Other 10 contracts to drill and manage  Tilenga oil wells were awarded to  ZPEB Uganda for detailed design and construction of drilling rigs to be used on 426 wells while casting and tubing was contracted to Vallourec. Mud logging went to Exlog Drill and waste management to EnviroServ.
China Oilfield Services was awarded two contracts for electrical logging, and drilling fluids, cementing and solids control while  Schlumberger was awarded four contracts for directional drilling, logging , drilling, drilling bits and real time operations; wellheads and Xmas trees; lower completion; upper completion and artificial lift
A separate contract for civil works, including bush clearing, fencing, and construction of feeder roads and drainage, at the industrial area spanning 700 acres for Tilenga to MotaEngil, which subcontracted work to several companies such as Prand Engineering, Fabrication Systems, Civtec, Gauff Consultants.  The industrial park will host among others, the Central Processing Facility, construction camps, and operational bases.
MotaEngil was also awarded the contract to construct 31 well pads and installation of conduct pipes.
A Central Processing Facility is where oil will be stored for stabilisation and treatment before it is fed into either the proposed refinery or pipeline. 
A second Central Processing Facility is planned at CNOOC’s Kingfisher project further down south in Hoima. 

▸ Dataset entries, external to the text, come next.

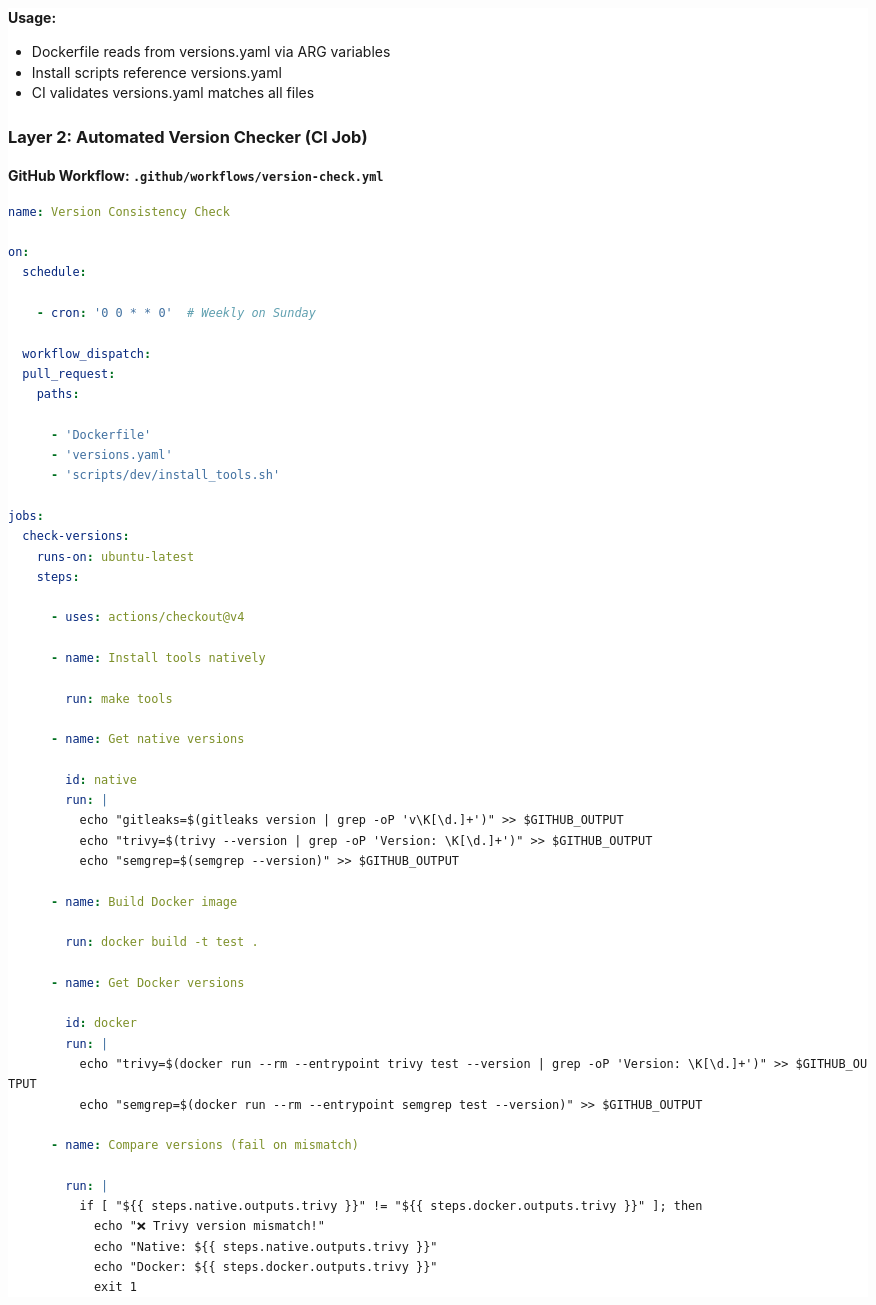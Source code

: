 **Usage:**

- Dockerfile reads from versions.yaml via ARG variables
- Install scripts reference versions.yaml
- CI validates versions.yaml matches all files

### Layer 2: Automated Version Checker (CI Job)

**GitHub Workflow: `.github/workflows/version-check.yml`**

```yaml
name: Version Consistency Check

on:
  schedule:

    - cron: '0 0 * * 0'  # Weekly on Sunday

  workflow_dispatch:
  pull_request:
    paths:

      - 'Dockerfile'
      - 'versions.yaml'
      - 'scripts/dev/install_tools.sh'

jobs:
  check-versions:
    runs-on: ubuntu-latest
    steps:

      - uses: actions/checkout@v4

      - name: Install tools natively

        run: make tools

      - name: Get native versions

        id: native
        run: |
          echo "gitleaks=$(gitleaks version | grep -oP 'v\K[\d.]+')" >> $GITHUB_OUTPUT
          echo "trivy=$(trivy --version | grep -oP 'Version: \K[\d.]+')" >> $GITHUB_OUTPUT
          echo "semgrep=$(semgrep --version)" >> $GITHUB_OUTPUT

      - name: Build Docker image

        run: docker build -t test .

      - name: Get Docker versions

        id: docker
        run: |
          echo "trivy=$(docker run --rm --entrypoint trivy test --version | grep -oP 'Version: \K[\d.]+')" >> $GITHUB_OUTPUT
          echo "semgrep=$(docker run --rm --entrypoint semgrep test --version)" >> $GITHUB_OUTPUT

      - name: Compare versions (fail on mismatch)

        run: |
          if [ "${{ steps.native.outputs.trivy }}" != "${{ steps.docker.outputs.trivy }}" ]; then
            echo "❌ Trivy version mismatch!"
            echo "Native: ${{ steps.native.outputs.trivy }}"
            echo "Docker: ${{ steps.docker.outputs.trivy }}"
            exit 1
```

Civil works and construction of well pads 1, 2 and 3, and construction of feeder access roads at Kingfisher was awarded to Excel Construction.

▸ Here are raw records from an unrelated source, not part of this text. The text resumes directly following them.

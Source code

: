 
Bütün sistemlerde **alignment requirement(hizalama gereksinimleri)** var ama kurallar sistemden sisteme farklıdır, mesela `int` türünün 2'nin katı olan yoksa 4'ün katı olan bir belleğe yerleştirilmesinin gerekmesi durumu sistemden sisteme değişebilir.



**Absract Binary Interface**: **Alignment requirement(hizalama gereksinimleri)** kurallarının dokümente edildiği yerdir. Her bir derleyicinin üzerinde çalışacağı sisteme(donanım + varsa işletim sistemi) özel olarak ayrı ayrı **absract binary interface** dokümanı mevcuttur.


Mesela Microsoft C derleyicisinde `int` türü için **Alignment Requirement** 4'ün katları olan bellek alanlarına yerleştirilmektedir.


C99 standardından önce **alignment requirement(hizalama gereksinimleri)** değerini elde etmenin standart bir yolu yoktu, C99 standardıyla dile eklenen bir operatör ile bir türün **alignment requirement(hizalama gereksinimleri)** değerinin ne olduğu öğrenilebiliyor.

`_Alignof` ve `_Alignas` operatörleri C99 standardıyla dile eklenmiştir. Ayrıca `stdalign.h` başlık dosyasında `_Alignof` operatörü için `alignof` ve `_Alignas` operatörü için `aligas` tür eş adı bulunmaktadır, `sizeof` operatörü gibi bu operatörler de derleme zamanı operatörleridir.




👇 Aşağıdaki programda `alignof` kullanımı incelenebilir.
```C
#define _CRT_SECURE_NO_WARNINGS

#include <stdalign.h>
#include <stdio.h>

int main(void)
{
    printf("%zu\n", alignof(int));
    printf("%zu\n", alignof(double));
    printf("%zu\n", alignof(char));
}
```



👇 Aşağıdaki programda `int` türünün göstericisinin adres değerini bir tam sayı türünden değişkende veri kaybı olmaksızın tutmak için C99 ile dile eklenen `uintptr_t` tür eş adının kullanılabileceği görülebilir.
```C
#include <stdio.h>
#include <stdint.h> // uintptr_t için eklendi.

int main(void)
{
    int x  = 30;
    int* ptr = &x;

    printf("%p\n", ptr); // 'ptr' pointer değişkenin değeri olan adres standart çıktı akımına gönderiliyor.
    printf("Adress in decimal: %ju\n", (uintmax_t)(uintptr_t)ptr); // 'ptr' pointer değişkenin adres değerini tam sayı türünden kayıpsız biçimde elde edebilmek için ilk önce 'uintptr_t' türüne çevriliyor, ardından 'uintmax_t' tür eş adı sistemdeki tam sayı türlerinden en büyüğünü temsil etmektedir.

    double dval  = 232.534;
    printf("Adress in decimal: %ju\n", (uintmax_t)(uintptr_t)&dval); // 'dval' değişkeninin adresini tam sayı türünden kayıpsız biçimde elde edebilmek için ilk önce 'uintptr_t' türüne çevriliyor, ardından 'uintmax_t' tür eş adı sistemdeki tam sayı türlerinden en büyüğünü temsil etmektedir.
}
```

According the Petroleum Authority of Uganda, additional contracts on the Kingfisher project including drilling and well services are due for award. 
A separate contract to design, construct a permanent camp, supply base and security station was awarded to China State Construction Corporation Services.
CNOOC was the first to acquire the production licence for Kingfisher in 2013.  The Energy Ministry put the cost of developing the field to be able to pump first oil at around $3b (Shs10 trillion).

For the development of the proposed EACOP, Australia’s Worley is the lead on engineering, procurement, and construction management tender, Italy’s ISOAF Construzioni SRL for the tender to manage the coating plant, while French multinational company, Schneider Electric was handed the EITS - electrical, instrumentation, telecoms, and security - contract. Bolloré Logistics was awarded logistics contract to haul required construction material from around the world to Dar-es Salaam port en route to the interior.
Russian’s ChelPipe and Greece’s Corinth Pipeworks, are said to be frontrunners for the tenders to supply a large tonnage of pipes, which will be hauled to the coating plant in Nzega, Tabora region in Tanzania.

Equipment needed        
Officially, both government and joint venture partners admirably speak of the steps taken so far and reaffirm government’s 2025 production start date but in the background, some admit that the target could be too ambitious.                                                   Up to 12 million tonnes of equipment and material need to be imported and delivered to the oil region.          So far, government has delivered on its end of the bargain of infrastructure, notably,  the 600 kilometres of road, which cost Shs3.2 trillion and the Kabaaale International Airport, which cost about Shs1.3 trillion.                                                                  
One oil executive although, told Daily Monitor once that they never asked for the airport. As regards fast-tracking of the project, Ssekatawa says the developers – joint venture partners - are in charge of sequencing their work.                                                                “For us, come 2025, we should be in Tanga testing the tap for first oil.”                                                                         According to Petroleum Authority of Uganda, the development phase is expected to create some 14,000 direct and 45,000 indirect jobs.                                   And about the oncoming $10b in investments, the plan is to ensure that Ugandans rake in at least 40 percent of that through provision of goods and services.